Capacity: Measured by: street counts falling, overdose deaths falling, downtown vacancy recovering, and citizens’ #1 Pulse-survey concern receding
Funding: N/A — the return on everything else on this map
Steward: Outcome — everyone’s
The full deep-dive
Background & data
The bookend
This map begins, at its far left, with the forcing function the successful cities swear by — and ends here, with what their citizens got back: streets that feel safe, downtowns that fill instead of empty, parks that belong to families again, and neighbors in recovery instead of in doorways. The sequence between the bookends is everything this map documents; the bookends are why anyone should care. GSI’s Pulse surveys say Spokane’s citizens rank this crisis as their #1 concern — this box is the survey answer, granted.
Why the whole region owns this box
The stakes are not city limits. An SBA comparative study of 75 years of American urban history found no case of a metro region thriving long-term while its core city failed — short-term suburban gains, then regional decline, in every cautionary case from Detroit to Youngstown; recovery only where leadership deliberately recommitted to the core (Pittsburgh), and the best outcomes where governance and taxation were structurally aligned with the core’s health. That is the economic case under this map’s political one: Spokane Valley, Liberty Lake, and the North Side cannot indefinitely outrun a failing downtown. Urban Core & Regional Economic Performance — comparative memo (May 2026)
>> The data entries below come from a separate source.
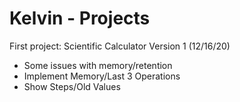 # Kelvin - Projects

First project: Scientific Calculator Version 1 (12/16/20)

- Some issues with memory/retention
- Implement Memory/Last 3 Operations
- Show Steps/Old Values
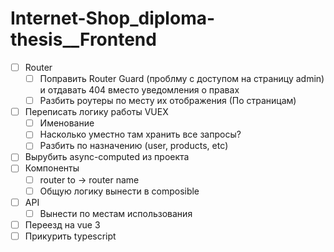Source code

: # Internet-Shop_diploma-thesis__Frontend

- [ ] Router
  - [ ] Поправить Router Guard (проблму с доступом на страницу admin) и отдавать 404 вместо уведомления о правах
  - [ ] Разбить роутеры по месту их отображения (По страницам)
- [ ] Переписать логику работы VUEX
  - [ ] Именование
  - [ ] Насколько уместно там хранить все запросы?
  - [ ] Разбить по назначению (user, products, etc)
- [ ] Вырубить async-computed из проекта
- [ ] Компоненты
  - [ ] router to -> router name
  - [ ] Общую логику вынести в composible
- [ ] API
  - [ ] Вынести по местам использования

- [ ] Переезд на vue 3
- [ ] Прикурить typescript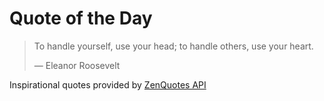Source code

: # Quote of the Day

<!-- QUOTE_START -->
> To handle yourself, use your head; to handle others, use your heart.
>
> — Eleanor Roosevelt

Inspirational quotes provided by <a href="https://zenquotes.io/" target="_blank">ZenQuotes API</a>
<!-- QUOTE_END -->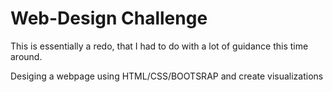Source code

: # Web-Design Challenge

This is essentially a redo, that I had to do with a lot of guidance this time around.

Desiging a webpage using HTML/CSS/BOOTSRAP and create visualizations

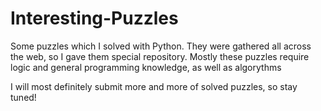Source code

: # Interesting-Puzzles
Some puzzles which I solved with Python. They were gathered all across the web, so I gave them special repository. Mostly these puzzles require logic and general programming knowledge, as well as algorythms

I will most definitely submit more and more of solved puzzles, so stay tuned!
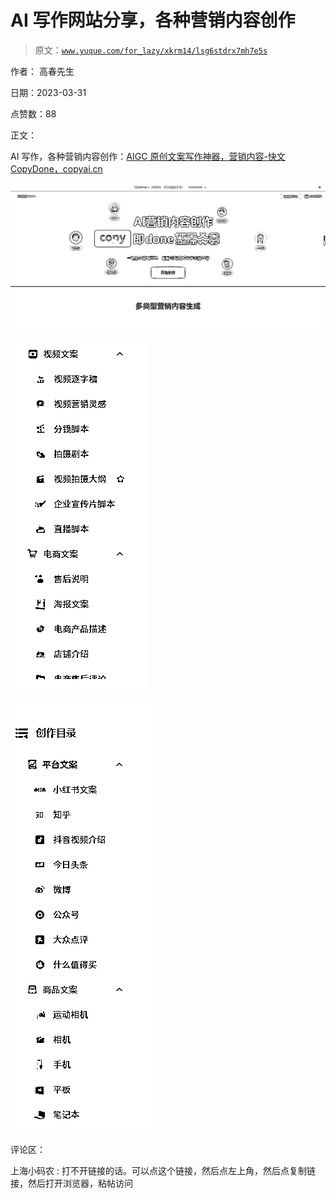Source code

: # AI 写作网站分享，各种营销内容创作

> 原文：[`www.yuque.com/for_lazy/xkrm14/lsg6stdrx7mh7e5s`](https://www.yuque.com/for_lazy/xkrm14/lsg6stdrx7mh7e5s)

作者： 高春先生

日期：2023-03-31

点赞数：88

正文：

AI 写作，各种营销内容创作：[AIGC 原创文案写作神器，营销内容-快文 CopyDone，copyai.cn](http://www.copyai.cn/)

![](img/a5f2061405d4b9197f7e04028e0090fb.png)  

![](img/4b70c42dd253def290fab7d38ecc5d3e.png)  

![](img/0f830e3facea2111dabbb79cf251bbd9.png)  

评论区：

上海小码农 : 打不开链接的话。可以点这个链接，然后点左上角，然后点复制链接，然后打开浏览器，粘帖访问


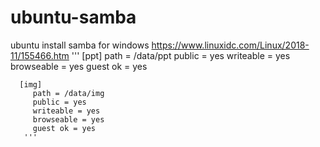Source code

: # ubuntu-samba
ubuntu install samba for windows
https://www.linuxidc.com/Linux/2018-11/155466.htm
      '''
      [ppt]
         path = /data/ppt
         public = yes
         writeable = yes
         browseable = yes
         guest ok = yes

      [img]
         path = /data/img
         public = yes
         writeable = yes
         browseable = yes
         guest ok = yes
       '''
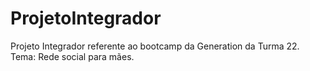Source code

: # ProjetoIntegrador
Projeto Integrador referente ao bootcamp da Generation da Turma 22. Tema: Rede social para mães.
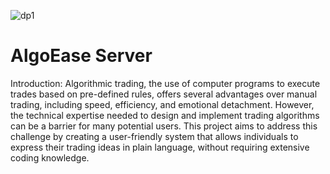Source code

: ![dp1](https://github.com/afluxmhd/algo-ease-server/assets/91357996/ea10753c-cacb-4cbd-a9d9-aa730fae87b5)
# AlgoEase Server


Introduction: Algorithmic trading, the use of computer programs to execute trades based on pre-defined rules, offers several advantages over manual trading, including speed, efficiency, and emotional detachment. However, the technical expertise needed to design and implement trading algorithms can be a barrier for many potential users. This project aims to address this challenge by creating a user-friendly system that allows individuals to express their trading ideas in plain language, without requiring extensive coding knowledge.
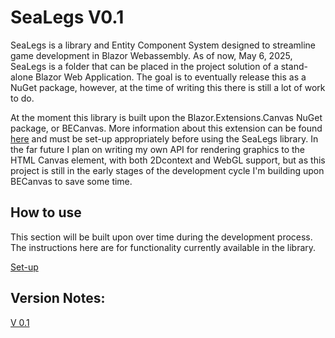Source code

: # SeaLegs V0.1
SeaLegs is a library and Entity Component System designed to streamline game development in Blazor Webassembly. As of now, May 6, 2025, SeaLegs is a folder that can be placed in the project solution of a stand-alone Blazor Web Application. The goal is to eventually release this as a NuGet package, however, at the time of writing this there is still a lot of work to do.

At the moment this library is built upon the Blazor.Extensions.Canvas NuGet package, or BECanvas. More information about this extension can be found [here](https://github.com/BlazorExtensions/Canvas) and must be set-up appropriately before using the SeaLegs library. In the far future I plan on writing my own API for rendering graphics to the HTML Canvas element, with both 2Dcontext and WebGL support, but as this project is still in the early stages of the development cycle I'm building upon BECanvas to save some time.

## How to use
This section will be built upon over time during the development process. The instructions here are for functionality currently available in the library.

[Set-up](https://github.com/NautiGameDev/SeaLegs/blob/main/Documentation/Settingup.md)

## Version Notes:
[V 0.1](https://github.com/NautiGameDev/SeaLegs/blob/main/Version%20Notes/0.1.md)

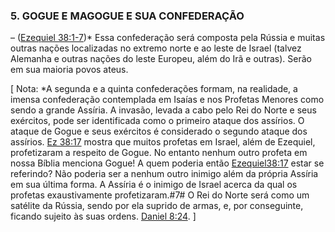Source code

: ### 5\. GOGUE E MAGOGUE E SUA CONFEDERAÇÃO 

– ([Ezequiel 38:1-7](http://bibliaonline.com.br/acf/ez/38/1-7))* Essa confederação será composta pela Rússia e muitas outras nações localizadas no extremo norte e ao leste de Israel (talvez Alemanha e outras nações do leste Europeu, além do Irã e outras). Serão em sua maioria povos ateus.

[ Nota: *A segunda e a quinta confederações formam, na realidade, a imensa confederação contemplada em Isaías e nos Profetas Menores como sendo a grande Assíria. A invasão, levada a cabo pelo Rei do Norte e seus exércitos, pode ser identificada como o primeiro ataque dos assírios. O ataque de Gogue e seus exércitos é considerado o segundo ataque dos assírios. [Ez 38:17](http://bibliaonline.com.br/acf/ez/38/17) mostra que muitos profetas em Israel, além de Ezequiel, profetizaram a respeito de Gogue. No entanto nenhum outro profeta em nossa Bíblia menciona Gogue! A quem poderia então [Ezequiel38:17](http://bibliaonline.com.br/acf/ez/38/17) estar se referindo? Não poderia ser a nenhum outro inimigo além da própria Assíria em sua última forma. A Assíria é o inimigo de Israel acerca da qual os profetas exaustivamente profetizaram.#7# O Rei do Norte será como um satélite da Rússia, sendo por ela suprido de armas, e, por conseguinte, ficando sujeito às suas ordens. [Daniel 8:24](http://bibliaonline.com.br/acf/dn/8/24). ]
Not a finish line — a specification
One discipline note that changes everything: this box is not the finish line you hope a good process eventually reaches. It is the specification you engineer backward from — defined first, dated, measured, and never surrendered to the process along the way. Start here, then walk left. (The full argument lives in the Hard Questions tab: “How would we know it’s working?”)
Capacity & providers
Who’s doing the work
Everyone and no one: this box is owned by the voters, councils, businesses, congregations, and neighbors of the region. Its staff is civic will; its budget is trust. The map’s whole argument is that this box is purchasable — at ≈$13.4M/yr for the chronic core, against a $90-100M status-quo bill.
SWOT & path forward
Strengths
- GSI Pulse: this is citizens’ #1 concern — mandate exists
- Spokane’s civic-collaboration muscle is real (Expo, parks, stadium)
Weaknesses
- No standing regional body owns delivery (A1 unbuilt)
- Trust depleted by Measure 1, Camp Hope, TRAC whiplash
Opportunities
- SHTF framework + 0.2% capacity = the actual purchase order
- Visible downtown wins compound: every recovered block funds the next
Threats
- One more failed measure could freeze regional will for a decade
- Fragmented taxes spend the capacity without buying the outcome
Funding
Funded by everything else on this map working — or by nothing, if it doesn’t. The two bookends share one budget: the region’s willingness to act together.
Sources
- GSI Pulse surveys — public health & safety as #1 concern — https://greaterspokane.org/
Compiled July 2026. Figures marked ⚠ remain to be verified with providers or primary documents. Analysis and SWOT are draft interpretations for review, not official positions.